Data to use:
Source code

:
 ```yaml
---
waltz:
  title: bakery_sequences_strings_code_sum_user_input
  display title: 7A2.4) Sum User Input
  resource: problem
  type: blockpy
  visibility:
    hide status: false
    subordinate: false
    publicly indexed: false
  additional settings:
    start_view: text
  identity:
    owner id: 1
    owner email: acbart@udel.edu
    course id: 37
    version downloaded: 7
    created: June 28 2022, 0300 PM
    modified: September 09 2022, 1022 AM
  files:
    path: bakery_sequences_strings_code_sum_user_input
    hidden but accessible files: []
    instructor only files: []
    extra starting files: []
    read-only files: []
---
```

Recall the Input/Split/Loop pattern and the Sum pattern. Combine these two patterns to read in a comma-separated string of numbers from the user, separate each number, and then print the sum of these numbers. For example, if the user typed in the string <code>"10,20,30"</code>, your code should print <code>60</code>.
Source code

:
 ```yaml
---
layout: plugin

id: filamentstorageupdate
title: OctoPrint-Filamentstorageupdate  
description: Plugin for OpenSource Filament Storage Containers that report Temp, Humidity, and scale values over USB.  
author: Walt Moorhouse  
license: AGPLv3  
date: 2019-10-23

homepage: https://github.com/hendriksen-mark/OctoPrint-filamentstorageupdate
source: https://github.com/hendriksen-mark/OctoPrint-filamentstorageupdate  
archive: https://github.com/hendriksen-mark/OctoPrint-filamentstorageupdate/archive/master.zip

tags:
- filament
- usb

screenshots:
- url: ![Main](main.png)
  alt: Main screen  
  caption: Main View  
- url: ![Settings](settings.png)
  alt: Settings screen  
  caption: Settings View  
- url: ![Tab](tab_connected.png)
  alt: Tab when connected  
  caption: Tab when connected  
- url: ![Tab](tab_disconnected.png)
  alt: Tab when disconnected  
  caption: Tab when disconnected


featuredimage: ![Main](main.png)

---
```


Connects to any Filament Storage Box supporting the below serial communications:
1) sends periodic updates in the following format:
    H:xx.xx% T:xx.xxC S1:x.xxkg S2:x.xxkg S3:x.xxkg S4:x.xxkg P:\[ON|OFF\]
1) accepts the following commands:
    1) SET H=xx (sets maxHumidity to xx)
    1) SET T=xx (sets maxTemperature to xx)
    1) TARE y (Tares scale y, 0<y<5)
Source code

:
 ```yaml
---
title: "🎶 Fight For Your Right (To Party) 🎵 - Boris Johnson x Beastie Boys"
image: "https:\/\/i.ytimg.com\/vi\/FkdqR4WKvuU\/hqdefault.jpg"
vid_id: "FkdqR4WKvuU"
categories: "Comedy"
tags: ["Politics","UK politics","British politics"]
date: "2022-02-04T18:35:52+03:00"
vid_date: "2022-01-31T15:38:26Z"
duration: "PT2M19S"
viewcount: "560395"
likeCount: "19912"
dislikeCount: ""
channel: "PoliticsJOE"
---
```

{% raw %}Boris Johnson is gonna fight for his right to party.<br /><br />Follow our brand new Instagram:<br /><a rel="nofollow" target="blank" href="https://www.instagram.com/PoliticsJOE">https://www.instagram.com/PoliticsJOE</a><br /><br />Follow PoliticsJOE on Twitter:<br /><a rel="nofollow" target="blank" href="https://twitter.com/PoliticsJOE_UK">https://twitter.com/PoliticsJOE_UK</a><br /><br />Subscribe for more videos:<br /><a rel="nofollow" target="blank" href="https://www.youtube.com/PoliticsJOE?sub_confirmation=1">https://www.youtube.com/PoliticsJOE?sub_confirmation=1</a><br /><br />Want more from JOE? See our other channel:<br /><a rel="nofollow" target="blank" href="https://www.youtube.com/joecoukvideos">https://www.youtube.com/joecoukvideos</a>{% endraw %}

Exercise: Scan the entries above for lines with "sets" in them, then report how many there are as a plain number.

Finished task: 2